Um Redhardts Bildlichkeit zu verstehen, sollten wir ein naheliegendes Beispiel zum Vergleich nehmen: Matisse ging in seinen späten „Papiers découpés“ auch von bemalten Papieren aus, die allerdings nur einfarbig gouachiert sind. Er gliedert die Bildfläche parataktisch, womit er vom Zentrum des Bildes absieht, seine Grenzen dagegen stabilisiert. Redhardt wählt den umgekehrten Weg, sie richtet die Bildgrenzen nach dem Zentrum aus und destabilisiert dadurch ihre tradierte Orthogonalität. Die Außenform kommentiert schon das innere Geschehen: sie ist im prekären Gleichgewicht beim „Kleinen Einradfahrer“, horizontal ausgreifend bei der „Mondscheinfahrt“, um sich selbst kreisend beim „Damensolo“. Selten nur assoziiert die Randgestalt selbst Gegenständliches wie beim „Fahrradauto“.

In dem Maße, wie sie den hergebrachten Rahmen abstreifen, verlassen Redhardts Malerei-Collagen den Begriff des Bildes als „Fenster“, was Distanz bedeutete, greifen in den Betrachterraum hinein, wie sie gegenläufig ihn ins Bild lassen.
Aus der Nähe betrachtet, wechseln vielfarbige geklebte Flächen einander ab, tritt der Pinselduktus hervor.
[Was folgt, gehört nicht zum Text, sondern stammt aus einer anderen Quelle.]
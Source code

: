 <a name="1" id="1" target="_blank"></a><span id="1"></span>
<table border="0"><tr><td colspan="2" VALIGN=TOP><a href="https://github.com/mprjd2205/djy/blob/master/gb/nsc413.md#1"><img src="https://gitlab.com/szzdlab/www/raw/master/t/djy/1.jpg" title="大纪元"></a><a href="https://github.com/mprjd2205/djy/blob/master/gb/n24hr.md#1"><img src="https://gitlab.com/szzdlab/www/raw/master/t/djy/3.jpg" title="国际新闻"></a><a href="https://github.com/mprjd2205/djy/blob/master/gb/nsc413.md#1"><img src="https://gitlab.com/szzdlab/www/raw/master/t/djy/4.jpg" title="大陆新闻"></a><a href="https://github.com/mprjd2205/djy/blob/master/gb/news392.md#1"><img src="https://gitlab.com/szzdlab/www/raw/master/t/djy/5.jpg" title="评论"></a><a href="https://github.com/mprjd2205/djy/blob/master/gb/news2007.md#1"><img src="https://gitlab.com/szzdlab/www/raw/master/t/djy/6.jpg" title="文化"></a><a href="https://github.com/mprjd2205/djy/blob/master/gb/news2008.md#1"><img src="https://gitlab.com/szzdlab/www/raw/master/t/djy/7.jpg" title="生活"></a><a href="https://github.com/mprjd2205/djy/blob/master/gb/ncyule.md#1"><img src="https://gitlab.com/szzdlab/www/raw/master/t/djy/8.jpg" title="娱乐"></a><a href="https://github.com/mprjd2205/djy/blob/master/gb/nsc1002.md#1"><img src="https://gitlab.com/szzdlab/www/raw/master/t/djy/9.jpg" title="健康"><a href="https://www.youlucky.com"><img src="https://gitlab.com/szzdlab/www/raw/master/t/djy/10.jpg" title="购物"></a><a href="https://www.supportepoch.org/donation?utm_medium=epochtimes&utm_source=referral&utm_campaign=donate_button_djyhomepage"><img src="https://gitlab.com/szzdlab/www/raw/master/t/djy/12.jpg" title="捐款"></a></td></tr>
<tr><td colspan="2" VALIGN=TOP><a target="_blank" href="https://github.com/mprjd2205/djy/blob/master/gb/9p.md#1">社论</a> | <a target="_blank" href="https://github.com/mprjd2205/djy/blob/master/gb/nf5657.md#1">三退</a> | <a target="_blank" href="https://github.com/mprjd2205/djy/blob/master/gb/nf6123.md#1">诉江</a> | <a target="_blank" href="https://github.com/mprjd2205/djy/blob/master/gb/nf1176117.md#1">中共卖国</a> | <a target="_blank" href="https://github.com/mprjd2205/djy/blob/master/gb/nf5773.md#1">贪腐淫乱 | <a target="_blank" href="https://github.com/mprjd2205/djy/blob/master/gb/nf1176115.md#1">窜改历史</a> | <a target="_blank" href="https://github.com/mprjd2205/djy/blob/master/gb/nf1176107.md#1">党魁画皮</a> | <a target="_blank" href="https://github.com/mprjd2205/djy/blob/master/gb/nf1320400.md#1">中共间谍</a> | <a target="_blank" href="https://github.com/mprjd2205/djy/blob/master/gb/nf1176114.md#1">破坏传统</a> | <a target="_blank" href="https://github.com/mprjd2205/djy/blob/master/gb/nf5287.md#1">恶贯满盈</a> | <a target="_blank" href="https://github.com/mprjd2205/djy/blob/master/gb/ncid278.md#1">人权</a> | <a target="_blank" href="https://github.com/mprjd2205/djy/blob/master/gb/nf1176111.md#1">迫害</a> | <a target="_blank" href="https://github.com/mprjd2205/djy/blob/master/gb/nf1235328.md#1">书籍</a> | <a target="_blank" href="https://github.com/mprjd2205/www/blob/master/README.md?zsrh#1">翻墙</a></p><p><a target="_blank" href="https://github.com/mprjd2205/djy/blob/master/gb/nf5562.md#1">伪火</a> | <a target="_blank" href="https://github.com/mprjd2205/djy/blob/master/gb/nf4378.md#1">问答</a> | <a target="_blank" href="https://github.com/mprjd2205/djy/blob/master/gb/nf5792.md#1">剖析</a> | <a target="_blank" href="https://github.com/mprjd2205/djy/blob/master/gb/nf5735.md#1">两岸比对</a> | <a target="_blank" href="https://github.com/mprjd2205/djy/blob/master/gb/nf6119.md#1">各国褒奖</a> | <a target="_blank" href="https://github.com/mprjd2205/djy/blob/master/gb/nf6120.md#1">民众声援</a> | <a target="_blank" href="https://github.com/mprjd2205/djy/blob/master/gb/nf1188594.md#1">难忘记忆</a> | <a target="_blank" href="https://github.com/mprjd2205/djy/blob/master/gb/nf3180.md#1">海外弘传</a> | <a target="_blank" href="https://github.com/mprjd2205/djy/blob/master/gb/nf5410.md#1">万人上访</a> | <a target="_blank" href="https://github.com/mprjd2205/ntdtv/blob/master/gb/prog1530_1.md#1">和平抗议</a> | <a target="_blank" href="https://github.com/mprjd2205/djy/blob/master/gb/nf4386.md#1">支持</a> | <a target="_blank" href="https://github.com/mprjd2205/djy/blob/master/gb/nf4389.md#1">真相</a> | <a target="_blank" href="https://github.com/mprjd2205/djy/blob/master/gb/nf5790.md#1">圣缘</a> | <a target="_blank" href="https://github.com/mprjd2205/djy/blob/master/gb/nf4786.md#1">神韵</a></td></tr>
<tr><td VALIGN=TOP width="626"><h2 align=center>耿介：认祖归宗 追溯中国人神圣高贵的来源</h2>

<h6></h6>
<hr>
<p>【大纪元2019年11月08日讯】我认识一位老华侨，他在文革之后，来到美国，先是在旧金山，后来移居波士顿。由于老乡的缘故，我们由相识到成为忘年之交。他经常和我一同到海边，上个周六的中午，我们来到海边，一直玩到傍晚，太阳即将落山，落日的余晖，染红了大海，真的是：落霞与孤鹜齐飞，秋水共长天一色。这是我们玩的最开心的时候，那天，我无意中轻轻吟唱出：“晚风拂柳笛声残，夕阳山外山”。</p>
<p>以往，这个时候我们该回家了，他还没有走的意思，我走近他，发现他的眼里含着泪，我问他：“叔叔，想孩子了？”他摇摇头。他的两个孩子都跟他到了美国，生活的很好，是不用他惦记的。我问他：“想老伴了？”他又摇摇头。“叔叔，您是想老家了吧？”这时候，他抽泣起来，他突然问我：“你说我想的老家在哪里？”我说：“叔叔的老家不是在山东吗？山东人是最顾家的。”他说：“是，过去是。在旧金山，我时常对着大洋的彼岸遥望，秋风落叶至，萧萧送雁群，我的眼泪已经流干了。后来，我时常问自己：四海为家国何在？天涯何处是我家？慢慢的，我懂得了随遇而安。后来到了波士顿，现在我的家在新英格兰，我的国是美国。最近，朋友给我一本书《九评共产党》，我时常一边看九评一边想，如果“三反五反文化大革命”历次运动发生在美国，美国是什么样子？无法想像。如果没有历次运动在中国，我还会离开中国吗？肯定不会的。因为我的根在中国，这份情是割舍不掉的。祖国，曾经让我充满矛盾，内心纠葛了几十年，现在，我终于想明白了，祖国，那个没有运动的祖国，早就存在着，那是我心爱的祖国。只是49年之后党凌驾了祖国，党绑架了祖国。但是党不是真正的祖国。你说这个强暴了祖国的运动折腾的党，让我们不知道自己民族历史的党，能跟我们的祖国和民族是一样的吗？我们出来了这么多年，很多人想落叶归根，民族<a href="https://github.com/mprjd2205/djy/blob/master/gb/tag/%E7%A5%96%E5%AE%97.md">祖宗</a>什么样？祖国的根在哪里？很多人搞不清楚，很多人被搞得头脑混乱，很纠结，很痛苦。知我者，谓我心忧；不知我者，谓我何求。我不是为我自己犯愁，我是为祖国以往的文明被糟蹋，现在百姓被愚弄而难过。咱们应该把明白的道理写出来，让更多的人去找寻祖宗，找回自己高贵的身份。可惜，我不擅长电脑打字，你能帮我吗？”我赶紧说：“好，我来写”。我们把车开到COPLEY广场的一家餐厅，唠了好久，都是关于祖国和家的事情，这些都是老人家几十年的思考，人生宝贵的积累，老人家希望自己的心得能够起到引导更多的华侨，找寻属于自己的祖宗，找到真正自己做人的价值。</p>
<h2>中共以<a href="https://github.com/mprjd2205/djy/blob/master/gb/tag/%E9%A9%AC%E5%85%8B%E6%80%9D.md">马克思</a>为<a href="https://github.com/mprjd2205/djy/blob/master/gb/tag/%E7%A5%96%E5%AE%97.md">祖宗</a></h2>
Mit größerem Abstand wandeln sich die Flächen zu imaginären Räumlichkeiten, die jedoch den Räumen der Erfahrung unvergleichlich sind. Entfaltete das Bild in der ersten Sichtweise schon eine planimetrische Bewegung, so kommt jetzt eine perspektivische hinzu: Die Kreisbewegung des „Damensolos“ erfährt durch die Gegenüberstellung von kreisendem Duktus und starrem Kachelmuster in der Raumtiefe die komplementäre Bodenlosigkeit, die der lustvollen Selbstbezogenheit ihrer Hauptfigur entspricht.
Bei der „Mondscheinfahrt“ greift die Frau nach links in eine nächtlich ungewisse Tiefe, die sich jedoch erst einem größeren Betrachterabstand auftut.
Indem eine Figur, ein Gegenstand verschiedenfarbige Flächen durchläuft, wechselt auch die Dominanz des Konturs, vermag sich scharf abzusetzen ebenso wie mit seinem Kontext zusammenzugehen.
Ein farbiges Feld kann Partien einer Gestalt in den Hintergrund drängen, ein anderes wird ihr gegenüber zum Grund. Der mehrfach mögliche Umschlageffekt im Auge des Betrachters, der auch bei reinen Farbflächen auftritt, bedingt die komplexe Struktur der Bilder, wo Lichträume, Reliefräume und rein graphische Spuren unversehens sich durchkreuzen. Nie jedoch gerät sie in die Nähe einer Überforderung des Adaptionsvermögens, die uns in der Op-Art begegnet.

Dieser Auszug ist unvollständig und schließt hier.